The anti-discrimination laws presume that all the answers to pre-employment questions will be used in making a hiring decision. In general, these law prohibit the use of job criteria or pre-employment questioning that disproportionally disqualify minorities, members of one sex, older persons, or disabled persons. Hiring employees no longer means fitting the employee into a strictly defined position. Rather employers must maintain a degree of flexibility in hiring, a willingness to accommodate individual applicants’ limitations, either real or “perceived” and either physical or emotional.

Hiring guidelines published by the Equal Employment Opportunity Commission, the EEOC, suggests establishing a job description for each position that outlines the primary responsibilities for the job, technically referred to as the “essential functions.” Applicants should be reviewed for qualifications that meet these essential functions. Any job criteria that could screen an applicant from eligibility employees must be directly “job-related” or justified as a business-necessity. Examples of necessary job related criteria include the ability to type or use a computer for a secretary position or a truck driver’s ability to drive an eighteen-wheel vehicle for a prolonged period. Example of criteria necessary for businesses are such things as licensor requirements for nurses or state and/or federal law requirements for criminal record checks or drug testing for certain employees.

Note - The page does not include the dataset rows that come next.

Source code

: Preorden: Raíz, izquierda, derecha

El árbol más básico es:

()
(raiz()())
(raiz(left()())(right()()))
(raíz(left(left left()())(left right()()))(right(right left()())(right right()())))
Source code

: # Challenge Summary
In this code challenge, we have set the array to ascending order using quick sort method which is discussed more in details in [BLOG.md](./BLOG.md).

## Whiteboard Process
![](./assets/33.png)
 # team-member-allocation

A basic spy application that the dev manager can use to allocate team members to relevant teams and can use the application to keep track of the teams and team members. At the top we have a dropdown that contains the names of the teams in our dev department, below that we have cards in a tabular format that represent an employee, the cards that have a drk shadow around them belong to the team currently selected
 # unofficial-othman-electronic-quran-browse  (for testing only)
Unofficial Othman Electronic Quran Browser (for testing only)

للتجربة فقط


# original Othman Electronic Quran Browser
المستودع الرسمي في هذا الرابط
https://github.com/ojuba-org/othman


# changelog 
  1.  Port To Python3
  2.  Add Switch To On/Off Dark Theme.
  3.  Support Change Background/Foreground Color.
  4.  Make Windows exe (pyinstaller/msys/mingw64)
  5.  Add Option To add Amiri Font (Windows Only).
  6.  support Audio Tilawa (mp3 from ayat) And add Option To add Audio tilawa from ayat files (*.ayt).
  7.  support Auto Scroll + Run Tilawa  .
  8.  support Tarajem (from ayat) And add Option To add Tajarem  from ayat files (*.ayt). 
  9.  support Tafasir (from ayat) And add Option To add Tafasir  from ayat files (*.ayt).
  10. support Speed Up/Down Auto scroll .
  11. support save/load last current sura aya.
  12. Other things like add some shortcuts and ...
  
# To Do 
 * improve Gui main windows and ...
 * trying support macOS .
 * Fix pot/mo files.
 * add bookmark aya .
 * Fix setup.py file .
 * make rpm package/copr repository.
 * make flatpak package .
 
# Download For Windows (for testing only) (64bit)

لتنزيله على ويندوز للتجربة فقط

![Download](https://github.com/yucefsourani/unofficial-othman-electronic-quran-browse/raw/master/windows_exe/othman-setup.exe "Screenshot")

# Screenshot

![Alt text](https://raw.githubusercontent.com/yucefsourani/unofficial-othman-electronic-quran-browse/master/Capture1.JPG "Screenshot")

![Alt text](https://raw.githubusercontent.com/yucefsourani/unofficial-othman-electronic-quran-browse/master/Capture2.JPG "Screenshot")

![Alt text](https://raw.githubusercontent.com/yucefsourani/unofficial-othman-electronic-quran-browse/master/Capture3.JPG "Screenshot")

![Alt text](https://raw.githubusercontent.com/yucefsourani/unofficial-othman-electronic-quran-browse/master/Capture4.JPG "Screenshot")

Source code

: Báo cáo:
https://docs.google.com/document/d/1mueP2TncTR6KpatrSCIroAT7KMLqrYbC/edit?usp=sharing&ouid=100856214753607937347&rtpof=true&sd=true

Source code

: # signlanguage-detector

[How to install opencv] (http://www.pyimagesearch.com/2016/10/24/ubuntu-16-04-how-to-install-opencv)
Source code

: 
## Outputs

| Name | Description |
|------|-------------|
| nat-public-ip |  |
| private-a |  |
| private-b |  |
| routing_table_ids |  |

In both the application and interview process, questions should reflect only the established job requirements, such as the working hours, job criteria, or the identified essential functions. General questions concerning the applicant’s age, marital status, physical health, religion or ethnic background should be avoided unless the subject matter of the question can be established as a necessary qualification.

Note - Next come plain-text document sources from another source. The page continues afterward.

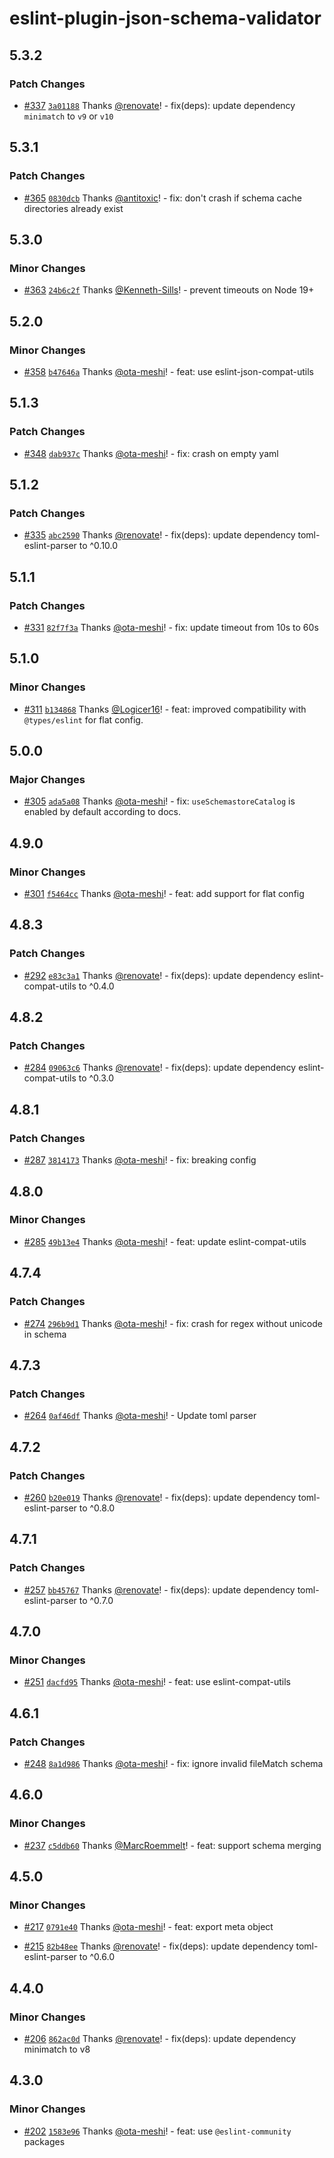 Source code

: # eslint-plugin-json-schema-validator

## 5.3.2

### Patch Changes

- [#337](https://github.com/ota-meshi/eslint-plugin-json-schema-validator/pull/337) [`3a01188`](https://github.com/ota-meshi/eslint-plugin-json-schema-validator/commit/3a01188414767cf4a4c5b2e457df94bb0bef5087) Thanks [@renovate](https://github.com/apps/renovate)! - fix(deps): update dependency `minimatch` to `v9` or `v10`

## 5.3.1

### Patch Changes

- [#365](https://github.com/ota-meshi/eslint-plugin-json-schema-validator/pull/365) [`0830dcb`](https://github.com/ota-meshi/eslint-plugin-json-schema-validator/commit/0830dcb05ee3097b3df3cb4f6d0aff253ee1a2a6) Thanks [@antitoxic](https://github.com/antitoxic)! - fix: don't crash if schema cache directories already exist

## 5.3.0

### Minor Changes

- [#363](https://github.com/ota-meshi/eslint-plugin-json-schema-validator/pull/363) [`24b6c2f`](https://github.com/ota-meshi/eslint-plugin-json-schema-validator/commit/24b6c2f67b19f7aa3ad11f7e85e011d47617d63e) Thanks [@Kenneth-Sills](https://github.com/Kenneth-Sills)! - prevent timeouts on Node 19+

## 5.2.0

### Minor Changes

- [#358](https://github.com/ota-meshi/eslint-plugin-json-schema-validator/pull/358) [`b47646a`](https://github.com/ota-meshi/eslint-plugin-json-schema-validator/commit/b47646a00ad9b163e5278969b8f8b7913202af2e) Thanks [@ota-meshi](https://github.com/ota-meshi)! - feat: use eslint-json-compat-utils

## 5.1.3

### Patch Changes

- [#348](https://github.com/ota-meshi/eslint-plugin-json-schema-validator/pull/348) [`dab937c`](https://github.com/ota-meshi/eslint-plugin-json-schema-validator/commit/dab937cc62367fc261df29e755a90dee9f8cbb94) Thanks [@ota-meshi](https://github.com/ota-meshi)! - fix: crash on empty yaml

## 5.1.2

### Patch Changes

- [#335](https://github.com/ota-meshi/eslint-plugin-json-schema-validator/pull/335) [`abc2590`](https://github.com/ota-meshi/eslint-plugin-json-schema-validator/commit/abc259091b64d021641978b763634e5846751d56) Thanks [@renovate](https://github.com/apps/renovate)! - fix(deps): update dependency toml-eslint-parser to ^0.10.0

## 5.1.1

### Patch Changes

- [#331](https://github.com/ota-meshi/eslint-plugin-json-schema-validator/pull/331) [`82f7f3a`](https://github.com/ota-meshi/eslint-plugin-json-schema-validator/commit/82f7f3a682174fd9bb2b7a97d2beecf48be6a95b) Thanks [@ota-meshi](https://github.com/ota-meshi)! - fix: update timeout from 10s to 60s

## 5.1.0

### Minor Changes

- [#311](https://github.com/ota-meshi/eslint-plugin-json-schema-validator/pull/311) [`b134868`](https://github.com/ota-meshi/eslint-plugin-json-schema-validator/commit/b134868885110c34b6a8fa2104feac943315b8e3) Thanks [@Logicer16](https://github.com/Logicer16)! - feat: improved compatibility with `@types/eslint` for flat config.

## 5.0.0

### Major Changes

- [#305](https://github.com/ota-meshi/eslint-plugin-json-schema-validator/pull/305) [`ada5a08`](https://github.com/ota-meshi/eslint-plugin-json-schema-validator/commit/ada5a0818d0f067a99dcfe3e134acac218479536) Thanks [@ota-meshi](https://github.com/ota-meshi)! - fix: `useSchemastoreCatalog` is enabled by default according to docs.

## 4.9.0

### Minor Changes

- [#301](https://github.com/ota-meshi/eslint-plugin-json-schema-validator/pull/301) [`f5464cc`](https://github.com/ota-meshi/eslint-plugin-json-schema-validator/commit/f5464ccbb90f225e9e6dbd444d590d807ecf95fe) Thanks [@ota-meshi](https://github.com/ota-meshi)! - feat: add support for flat config

## 4.8.3

### Patch Changes

- [#292](https://github.com/ota-meshi/eslint-plugin-json-schema-validator/pull/292) [`e83c3a1`](https://github.com/ota-meshi/eslint-plugin-json-schema-validator/commit/e83c3a149a88cb6f62d5edb60029961c57951efc) Thanks [@renovate](https://github.com/apps/renovate)! - fix(deps): update dependency eslint-compat-utils to ^0.4.0

## 4.8.2

### Patch Changes

- [#284](https://github.com/ota-meshi/eslint-plugin-json-schema-validator/pull/284) [`09063c6`](https://github.com/ota-meshi/eslint-plugin-json-schema-validator/commit/09063c65199bff24b9f2d0c793361e26d5610d9e) Thanks [@renovate](https://github.com/apps/renovate)! - fix(deps): update dependency eslint-compat-utils to ^0.3.0

## 4.8.1

### Patch Changes

- [#287](https://github.com/ota-meshi/eslint-plugin-json-schema-validator/pull/287) [`3814173`](https://github.com/ota-meshi/eslint-plugin-json-schema-validator/commit/38141731c18dbd7ba07436f80388ea794d9c6845) Thanks [@ota-meshi](https://github.com/ota-meshi)! - fix: breaking config

## 4.8.0

### Minor Changes

- [#285](https://github.com/ota-meshi/eslint-plugin-json-schema-validator/pull/285) [`49b13e4`](https://github.com/ota-meshi/eslint-plugin-json-schema-validator/commit/49b13e4d9516a08d198176079a47d63b0e7b92f9) Thanks [@ota-meshi](https://github.com/ota-meshi)! - feat: update eslint-compat-utils

## 4.7.4

### Patch Changes

- [#274](https://github.com/ota-meshi/eslint-plugin-json-schema-validator/pull/274) [`296b9d1`](https://github.com/ota-meshi/eslint-plugin-json-schema-validator/commit/296b9d173edd8e22dbd7b85261e622184ffd87d9) Thanks [@ota-meshi](https://github.com/ota-meshi)! - fix: crash for regex without unicode in schema

## 4.7.3

### Patch Changes

- [#264](https://github.com/ota-meshi/eslint-plugin-json-schema-validator/pull/264) [`0af46df`](https://github.com/ota-meshi/eslint-plugin-json-schema-validator/commit/0af46df0165080741960e8ba4c6c54a865bea9db) Thanks [@ota-meshi](https://github.com/ota-meshi)! - Update toml parser

## 4.7.2

### Patch Changes

- [#260](https://github.com/ota-meshi/eslint-plugin-json-schema-validator/pull/260) [`b20e019`](https://github.com/ota-meshi/eslint-plugin-json-schema-validator/commit/b20e0190b4ca09f3bbb592e2b1256ad9cc775945) Thanks [@renovate](https://github.com/apps/renovate)! - fix(deps): update dependency toml-eslint-parser to ^0.8.0

## 4.7.1

### Patch Changes

- [#257](https://github.com/ota-meshi/eslint-plugin-json-schema-validator/pull/257) [`bb45767`](https://github.com/ota-meshi/eslint-plugin-json-schema-validator/commit/bb457670c702083158f9b3c452ab74a4cad50506) Thanks [@renovate](https://github.com/apps/renovate)! - fix(deps): update dependency toml-eslint-parser to ^0.7.0

## 4.7.0

### Minor Changes

- [#251](https://github.com/ota-meshi/eslint-plugin-json-schema-validator/pull/251) [`dacfd95`](https://github.com/ota-meshi/eslint-plugin-json-schema-validator/commit/dacfd95e8325f2f06e2161028dd27c9f12c502a2) Thanks [@ota-meshi](https://github.com/ota-meshi)! - feat: use eslint-compat-utils

## 4.6.1

### Patch Changes

- [#248](https://github.com/ota-meshi/eslint-plugin-json-schema-validator/pull/248) [`8a1d986`](https://github.com/ota-meshi/eslint-plugin-json-schema-validator/commit/8a1d98655b5dfe030ac910f2df6dcc4dc9e8afbf) Thanks [@ota-meshi](https://github.com/ota-meshi)! - fix: ignore invalid fileMatch schema

## 4.6.0

### Minor Changes

- [#237](https://github.com/ota-meshi/eslint-plugin-json-schema-validator/pull/237) [`c5ddb60`](https://github.com/ota-meshi/eslint-plugin-json-schema-validator/commit/c5ddb600ed8c9a32949a904992ee241636aa9ad5) Thanks [@MarcRoemmelt](https://github.com/MarcRoemmelt)! - feat: support schema merging

## 4.5.0

### Minor Changes

- [#217](https://github.com/ota-meshi/eslint-plugin-json-schema-validator/pull/217) [`0791e40`](https://github.com/ota-meshi/eslint-plugin-json-schema-validator/commit/0791e400d26964175958cd6bbbf7ce2e494faf9b) Thanks [@ota-meshi](https://github.com/ota-meshi)! - feat: export meta object

- [#215](https://github.com/ota-meshi/eslint-plugin-json-schema-validator/pull/215) [`82b48ee`](https://github.com/ota-meshi/eslint-plugin-json-schema-validator/commit/82b48eed4abe913ae6ffa3be6b6897be957ebfbd) Thanks [@renovate](https://github.com/apps/renovate)! - fix(deps): update dependency toml-eslint-parser to ^0.6.0

## 4.4.0

### Minor Changes

- [#206](https://github.com/ota-meshi/eslint-plugin-json-schema-validator/pull/206) [`862ac0d`](https://github.com/ota-meshi/eslint-plugin-json-schema-validator/commit/862ac0d377a40f502dfad6e311da9b102f9e6f2b) Thanks [@renovate](https://github.com/apps/renovate)! - fix(deps): update dependency minimatch to v8

## 4.3.0

### Minor Changes

- [#202](https://github.com/ota-meshi/eslint-plugin-json-schema-validator/pull/202) [`1583e96`](https://github.com/ota-meshi/eslint-plugin-json-schema-validator/commit/1583e96ccb37b0fc93ee89ddbde81edd62cf502e) Thanks [@ota-meshi](https://github.com/ota-meshi)! - feat: use `@eslint-community` packages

Specific questions concerning an applicant’s ability to do a particular function should be posed only after an initial offer of employment is made, and, then the employer must be prepared to accommodate any disability, religious need, or other limitation. The overriding duty to accommodate such limitations is lifted only if the employer can prove that the accommodation would cause the company “undue hardship.”

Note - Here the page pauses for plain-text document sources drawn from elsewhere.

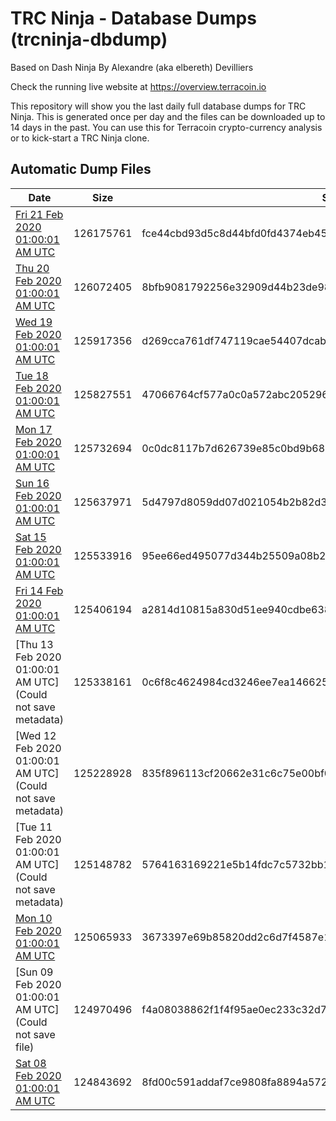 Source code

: # TRC Ninja - Database Dumps (trcninja-dbdump)
Based on Dash Ninja By Alexandre (aka elbereth) Devilliers

Check the running live website at https://overview.terracoin.io

This repository will show you the last daily full database dumps for TRC Ninja. This is generated once per day and the files can be downloaded up to 14 days in the past.
You can use this for Terracoin crypto-currency analysis or to kick-start a TRC Ninja clone.


## Automatic Dump Files
| Date | Size | SHA256 |
|--|--|--|
| [Fri 21 Feb 2020 01:00:01 AM UTC](https://transfer.sh/jYLRL/trcninja-dbdump-20200221010001.tar.bz2) | 126175761 | fce44cbd93d5c8d44bfd0fd4374eb454cb4efb6c2d18f06e54f98a03bd7df1c9 | 
| [Thu 20 Feb 2020 01:00:01 AM UTC]() | 126072405 | 8bfb9081792256e32909d44b23de981fd4b238414fab4b65fbd7498dca7d1431 | 
| [Wed 19 Feb 2020 01:00:01 AM UTC]() | 125917356 | d269cca761df747119cae54407dcab9fe85eb9a0f69bfcf25a374f2ac67ee783 | 
| [Tue 18 Feb 2020 01:00:01 AM UTC](https://transfer.sh/cso21/trcninja-dbdump-20200218010001.tar.bz2) | 125827551 | 47066764cf577a0c0a572abc2052962466e61771a90283d59ca56b8bbcade855 | 
| [Mon 17 Feb 2020 01:00:01 AM UTC](https://transfer.sh/yCCnb/trcninja-dbdump-20200217010001.tar.bz2) | 125732694 | 0c0dc8117b7d626739e85c0bd9b687615e046c54c7e0fedce5b60c0bef4a0a42 | 
| [Sun 16 Feb 2020 01:00:01 AM UTC]() | 125637971 | 5d4797d8059dd07d021054b2b82d36f781e5dd27d1dee8f50371e9a6794e8730 | 
| [Sat 15 Feb 2020 01:00:01 AM UTC]() | 125533916 | 95ee66ed495077d344b25509a08b26f09f0e6904b12cb5118951d8408eef1dd6 | 
| [Fri 14 Feb 2020 01:00:01 AM UTC]() | 125406194 | a2814d10815a830d51ee940cdbe638f7e4857006cde047e32345927a0ec2aab1 | 
| [Thu 13 Feb 2020 01:00:01 AM UTC](Could not save metadata) | 125338161 | 0c6f8c4624984cd3246ee7ea14662580f68c331d438fcea8ee6e5d5ee854857e | 
| [Wed 12 Feb 2020 01:00:01 AM UTC](Could not save metadata) | 125228928 | 835f896113cf20662e31c6c75e00bf06227a9ba76df42f016ef81bff47f0ec58 | 
| [Tue 11 Feb 2020 01:00:01 AM UTC](Could not save metadata) | 125148782 | 5764163169221e5b14fdc7c5732bb1e2ae2a1c76d22c06ba80d6aa21194c8fcf | 
| [Mon 10 Feb 2020 01:00:01 AM UTC]() | 125065933 | 3673397e69b85820dd2c6d7f4587e1de8ec609311f325a8110c5a08865304956 | 
| [Sun 09 Feb 2020 01:00:01 AM UTC](Could not save file) | 124970496 | f4a08038862f1f4f95ae0ec233c32d711fc9a3f3a3eaf0755792cd365b628d36 | 
| [Sat 08 Feb 2020 01:00:01 AM UTC]() | 124843692 | 8fd00c591addaf7ce9808fa8894a5722315ab99063c8f6e53571053dcbfbcf50 |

Employers Need to Prepare Hiring Procedures & Policies Well in Advance of Placing a Want-Ad.

On the other side of the picture, employers should ask and verify several items in the application process. Many states require criminal record verification of employees. Although the process may be costly and impose additional paperwork, employers who have people in positions of confidence, or going into clients’ homes, or employees who must be bonded likely need to obtain this information. The business necessity in such cases is demonstrated by the criminal case example of the home health aide. Any request for criminal convictions information should be accompanied by a statement that a record will no necessarily bar employment and that factors such as the seriousness and nature of the crime, along with the time of the offense will be considered and evaluated.

Also, there are several screening procedures that employers can and should conduct. First, employers should conduct reference checks and ask applicants for an explanation of any “unemployed” time. Second, applications and any subsequent employment questionnaires should establish an enforceable policy that any false information is not only grounds for disqualification for a position, but, also cause for discharge if discovered after a hiring. Also, employers can require verification of basic information, perhaps with a drivers license or professional license or certification, or a follow-up telephone call. Finally, companies should establish a procedure checking list to assure that each of these procedures are followed, and, include this information in the applicant’s file.

In the end, to avoid legal liabilities in the screening and hiring of employees, it has become very important for employers to prepare hiring procedures and policies well in advance of placing the want-ad. It is certainly more costly in time, and in money, to face a lawsuit down the road either from some disgruntled applicant who did not get hired, or from a client injured in some way by the one who did.